Overview[change | change source]
Sometimes a human is born with a certain kind of DNA change. This X-GENE is passed to their children. This genetic change may not create any noticeable difference. It could pass for generations without anyone knowing about it.
Mutants may be born to human or mutant parents, though the odds of a mutant birth are much better for the latter. Likewise, it is rare but possible for mutant parents to have human children, termed "baseline" by characters within the Marvel Universe. Some baseline humans are genetically predisposed towards having mutant descendants such as the Guthrie family (see Cannonball, Husk, and Icarus). Mutant children born to mutant parent(s) will not necessarily have the same power(s) as their parent(s), nor will they necessarily have the same power(s) as any mutant siblings they may have; however, examples of children with the same power(s) as their parents and/or siblings are not uncommon.
There is, however, a chance that mutants may not even be able to reproduce a child at all. The Hayes (Runaways), telepathic mutant doctors, were unsure their mutant heritage could even produce a child; it did, however, take them several years to finally have a child: Molly Hayes.
Classification[change | change source]
- OMEGA: Omega mutants are those with the highest level of power. They are the most powerful of the Alphas.
- ALPHA: Alpha mutants have very powerful and useful mutant powers and no drawbacks such as changes in appearance. They are perhaps the most feared mutants.
- BETA: Betas are as powerful as alphas but they have some physical changes as a drawback.
- GAMMA: Gammas are also powerful mutants but they suffer from large physical changes. These changes make their lives very hard and make them very easy to tell they are a mutant.
- DELTA: Delta mutants have low levels of power than Alphas. Like Alphas, they have no physical changes. Most Deltas do not even know they are mutants.
- EPSILON: Epsilons have minor superhuman powers and major physical flaws. They are easily recognized just by looking at them.
Note: Only Alpha and Omega have actually been used as classification within comics. The other ranks were created by fans.[source?]
Mutants as a Metaphor for Racism[change | change source]
The X-Men were created in the 1960s during a time of civil unrest in the United States. The characters allowed the writer to write stories that showed racism and bigotry without singling out a specific minority.
By classifying Mutants as they did, they also created different aspects of racism. Some mutants are easily recognized by how they look (similar to African-Americans). Some have a few physical characteristics that can make them get noticed (Similar to Jews). Other mutants blend in so well that it nearly impossible to tell they are a mutant unless they use their powers (Similar to homosexuals)

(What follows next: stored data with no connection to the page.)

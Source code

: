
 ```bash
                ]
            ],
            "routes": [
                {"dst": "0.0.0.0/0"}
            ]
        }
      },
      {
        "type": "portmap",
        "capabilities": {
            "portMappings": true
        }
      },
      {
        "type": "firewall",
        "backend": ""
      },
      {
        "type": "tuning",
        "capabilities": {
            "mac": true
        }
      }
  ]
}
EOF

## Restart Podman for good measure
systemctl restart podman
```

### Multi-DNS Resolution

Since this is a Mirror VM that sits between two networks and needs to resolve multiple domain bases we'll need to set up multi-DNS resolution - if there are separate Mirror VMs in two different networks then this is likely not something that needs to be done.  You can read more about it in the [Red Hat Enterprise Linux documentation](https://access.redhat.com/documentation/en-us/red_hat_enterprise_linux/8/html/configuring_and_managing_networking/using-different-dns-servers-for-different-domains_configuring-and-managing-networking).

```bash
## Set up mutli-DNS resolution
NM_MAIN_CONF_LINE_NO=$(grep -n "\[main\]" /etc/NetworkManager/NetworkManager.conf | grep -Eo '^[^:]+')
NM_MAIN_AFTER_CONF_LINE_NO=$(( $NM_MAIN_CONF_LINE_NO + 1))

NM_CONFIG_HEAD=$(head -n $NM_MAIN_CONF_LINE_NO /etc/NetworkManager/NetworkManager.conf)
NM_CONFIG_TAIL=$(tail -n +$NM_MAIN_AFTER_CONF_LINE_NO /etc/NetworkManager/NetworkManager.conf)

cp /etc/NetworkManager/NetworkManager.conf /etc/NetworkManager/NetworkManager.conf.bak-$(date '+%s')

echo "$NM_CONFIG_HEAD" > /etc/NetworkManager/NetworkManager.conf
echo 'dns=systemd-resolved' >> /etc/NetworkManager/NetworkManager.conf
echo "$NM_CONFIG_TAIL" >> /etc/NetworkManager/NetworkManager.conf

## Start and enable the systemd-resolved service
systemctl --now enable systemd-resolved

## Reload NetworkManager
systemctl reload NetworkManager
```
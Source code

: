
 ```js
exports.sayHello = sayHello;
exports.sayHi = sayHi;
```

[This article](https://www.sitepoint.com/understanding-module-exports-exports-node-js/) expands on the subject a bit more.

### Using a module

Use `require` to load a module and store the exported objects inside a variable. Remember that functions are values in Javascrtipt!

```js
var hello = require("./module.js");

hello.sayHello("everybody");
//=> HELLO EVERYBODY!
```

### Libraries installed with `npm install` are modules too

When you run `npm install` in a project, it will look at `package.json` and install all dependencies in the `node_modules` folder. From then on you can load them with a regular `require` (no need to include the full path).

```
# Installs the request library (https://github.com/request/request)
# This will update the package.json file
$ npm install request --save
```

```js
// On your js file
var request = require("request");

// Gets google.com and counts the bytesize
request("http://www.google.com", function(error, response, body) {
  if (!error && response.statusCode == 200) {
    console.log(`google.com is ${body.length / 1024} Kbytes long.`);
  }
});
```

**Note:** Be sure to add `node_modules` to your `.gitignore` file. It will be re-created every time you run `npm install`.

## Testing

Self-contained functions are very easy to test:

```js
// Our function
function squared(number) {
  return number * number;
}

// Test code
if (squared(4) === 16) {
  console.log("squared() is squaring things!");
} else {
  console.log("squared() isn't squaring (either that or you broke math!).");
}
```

In the Marvel universe normal people often hate and fear mutants. This is because they think mutants may make normal humans extinct. They fear what they do not understand. They are jealous of them having superpowers. Bigotry and xenophobia are also reasons for hatred of mutants. In the Marvel universe, anti-mutant feeling has led to the separation of mutants from society. It has led to mob violence and government sponsored attempts to fight mutants.
The X-Men books have been written as typical superhero comic books. They have epic adventures and battles with super villains. Yet, the idea of mutants as a metaphor for real world minorities who face oppression is shown throughout the series. Some examples:
- Magneto, a Jewish Holocaust survivor who once lived in Israel. He has tried to create a "mutant home state" similar to Israel. He became ruler of Genosha, a fictional island off the coast of Madagascar, recognized by the United Nations as a mutant state.
- The 1981 story set in the future, Days of Futures' Past, shows a mutant Holocaust. Mutants are herded into concentration camps and killed.
- Senator Robert Kelly has proposed a Mutant Registration Act. It would force mutants to list their powers and identities with the federal government. This is very similar to McCarthyism and other acts of Congress that outlawed the American Communist Party.
- The anti-mutant hate group Friends of Humanity was inspired by the Aryan Nations. Its leader was inspired on Frank Collin, Chairman of the National Socialist (Nazi) Party of America.
- Most mutant powers take effect at puberty. A large number of young mutants are rejected by their families. This is similar to young gay people discovering their homosexuality in their teen years and the rejection they receive from their family. This is show very openly in the second X-Men movie with the line "Have you ever tried not being a mutant?"
- The Legacy Virus storyline of the 1990s was seen as a metaphor for the AIDS epidemic.